Current Research Themes

Eel River NSF Critical Zone Observatory

Scaling from molecules to ecosystems—Cladophora epiphytes as a model microbiome

Managing invasive vertebrates in riverscapes via geomorphic and life history bottlenecks

Predictive Mapping: Physiology to salmon-supporting food webs down a river network

Climate tipping points for alternate states in food webs

Cross-ecosystem exchange

Scaling from molecules to ecosystems—Cladophora epiphytes as a model microbiome

Cladophora is the dominant filamentous green algae in the Eel River (and in temperate waters worldwide) (Fig. 1). It has a rough “skin” of cellulose-rich cell walls, so becomes colonized by many microorganisms and small animals called epiphytes (Fig. 2).

Fig. 1
Fig. 2

In an NSF “Rules of Life” project led by Jane Marks (a Northern Arizona University professor and an Eel River alumna), we are examining the microbiome hosted on Cladophora in the Eel River. Using molecular techniques like qSIP (quantitative stable isotope probing) and nanoSIMS (Nanoscale secondary ion mass spectrometry), Jane’s team can track growth rates of members of Cladophora’s microbiome under natural or manipulated light, flow velocity, temperature, or nutrient levels. We can also follow elements through the microbiome food web, as members compete with, facilitate, or eat each other.
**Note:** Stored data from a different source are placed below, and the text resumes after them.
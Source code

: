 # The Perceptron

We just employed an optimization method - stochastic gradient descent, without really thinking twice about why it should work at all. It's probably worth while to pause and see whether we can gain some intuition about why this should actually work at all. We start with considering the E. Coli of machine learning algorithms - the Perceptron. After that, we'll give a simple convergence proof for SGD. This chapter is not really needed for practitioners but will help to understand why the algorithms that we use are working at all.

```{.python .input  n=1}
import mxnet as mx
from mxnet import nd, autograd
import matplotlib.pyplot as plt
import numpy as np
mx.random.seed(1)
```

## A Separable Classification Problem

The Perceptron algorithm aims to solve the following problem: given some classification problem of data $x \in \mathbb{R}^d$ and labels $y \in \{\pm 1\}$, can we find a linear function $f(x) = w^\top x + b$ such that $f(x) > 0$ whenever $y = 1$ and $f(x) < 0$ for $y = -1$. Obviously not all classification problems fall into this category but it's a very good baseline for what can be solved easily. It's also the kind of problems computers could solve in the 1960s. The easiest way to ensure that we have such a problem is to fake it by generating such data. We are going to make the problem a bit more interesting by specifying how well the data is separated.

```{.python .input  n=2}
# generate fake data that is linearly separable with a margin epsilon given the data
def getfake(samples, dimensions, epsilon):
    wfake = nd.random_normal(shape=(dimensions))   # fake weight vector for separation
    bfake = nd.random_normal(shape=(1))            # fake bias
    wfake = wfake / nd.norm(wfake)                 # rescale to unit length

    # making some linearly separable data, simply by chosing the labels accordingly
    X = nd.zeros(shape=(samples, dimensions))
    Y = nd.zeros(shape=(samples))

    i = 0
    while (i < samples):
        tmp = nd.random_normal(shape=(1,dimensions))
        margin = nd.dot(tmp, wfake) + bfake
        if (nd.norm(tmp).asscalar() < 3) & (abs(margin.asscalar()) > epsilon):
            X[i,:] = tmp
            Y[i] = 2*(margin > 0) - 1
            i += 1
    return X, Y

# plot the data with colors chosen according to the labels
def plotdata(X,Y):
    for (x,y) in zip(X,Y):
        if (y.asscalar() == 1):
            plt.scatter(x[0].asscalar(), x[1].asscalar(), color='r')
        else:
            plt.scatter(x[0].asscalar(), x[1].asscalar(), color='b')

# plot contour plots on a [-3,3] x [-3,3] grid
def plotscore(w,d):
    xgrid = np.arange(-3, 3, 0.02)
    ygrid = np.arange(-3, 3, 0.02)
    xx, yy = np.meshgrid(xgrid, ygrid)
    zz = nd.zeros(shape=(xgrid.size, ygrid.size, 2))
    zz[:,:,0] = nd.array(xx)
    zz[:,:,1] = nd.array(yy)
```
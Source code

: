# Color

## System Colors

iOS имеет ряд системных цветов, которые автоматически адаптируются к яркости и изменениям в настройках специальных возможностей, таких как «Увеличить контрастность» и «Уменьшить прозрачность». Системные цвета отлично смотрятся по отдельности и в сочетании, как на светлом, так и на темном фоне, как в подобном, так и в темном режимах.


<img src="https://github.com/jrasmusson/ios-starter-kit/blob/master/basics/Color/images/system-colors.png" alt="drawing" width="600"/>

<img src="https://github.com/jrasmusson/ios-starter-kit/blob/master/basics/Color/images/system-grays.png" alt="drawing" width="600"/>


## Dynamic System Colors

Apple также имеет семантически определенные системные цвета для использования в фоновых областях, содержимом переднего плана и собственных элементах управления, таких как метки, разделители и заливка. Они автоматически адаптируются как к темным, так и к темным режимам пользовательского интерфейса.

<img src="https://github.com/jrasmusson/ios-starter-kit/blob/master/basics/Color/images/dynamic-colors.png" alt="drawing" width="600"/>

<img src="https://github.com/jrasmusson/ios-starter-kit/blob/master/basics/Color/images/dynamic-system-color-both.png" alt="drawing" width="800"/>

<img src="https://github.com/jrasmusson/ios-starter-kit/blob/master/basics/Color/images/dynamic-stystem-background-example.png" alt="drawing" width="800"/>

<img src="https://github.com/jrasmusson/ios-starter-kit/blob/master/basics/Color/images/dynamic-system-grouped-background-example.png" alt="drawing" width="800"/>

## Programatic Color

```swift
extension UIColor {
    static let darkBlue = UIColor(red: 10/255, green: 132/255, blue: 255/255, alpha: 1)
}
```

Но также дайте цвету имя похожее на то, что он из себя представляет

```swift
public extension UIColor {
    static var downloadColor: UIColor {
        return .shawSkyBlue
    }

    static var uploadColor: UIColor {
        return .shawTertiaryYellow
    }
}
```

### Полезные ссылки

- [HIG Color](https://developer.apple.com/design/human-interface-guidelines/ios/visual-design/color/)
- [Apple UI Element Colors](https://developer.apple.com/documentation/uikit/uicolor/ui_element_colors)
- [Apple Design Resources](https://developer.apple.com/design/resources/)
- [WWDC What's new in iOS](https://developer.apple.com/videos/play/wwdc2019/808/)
For example, Jane and colleagues at the Lawrence Livermore National Lab have used nanoSIMS to follow atmospheric nitrogen fixed by cyanobacterial endosymbionts of the diatom Epithemia, tracing N from the air into the endosymbiont, into the host diatom’s cytoplasm, then outside that cell into the microbiome matrix, and finally into neighboring diatoms that don’t fix nitrogen (Fig. 3, lower left).

Fig. 3

Studying the ecology of microbiomes has become a new frontier for biology, and rules of engagement may be easier to discover in the visible and manipulable Cladophora epiphyte microbiome than in the microbiomes of guts, mouths, or soils, where they have received more scientific attention.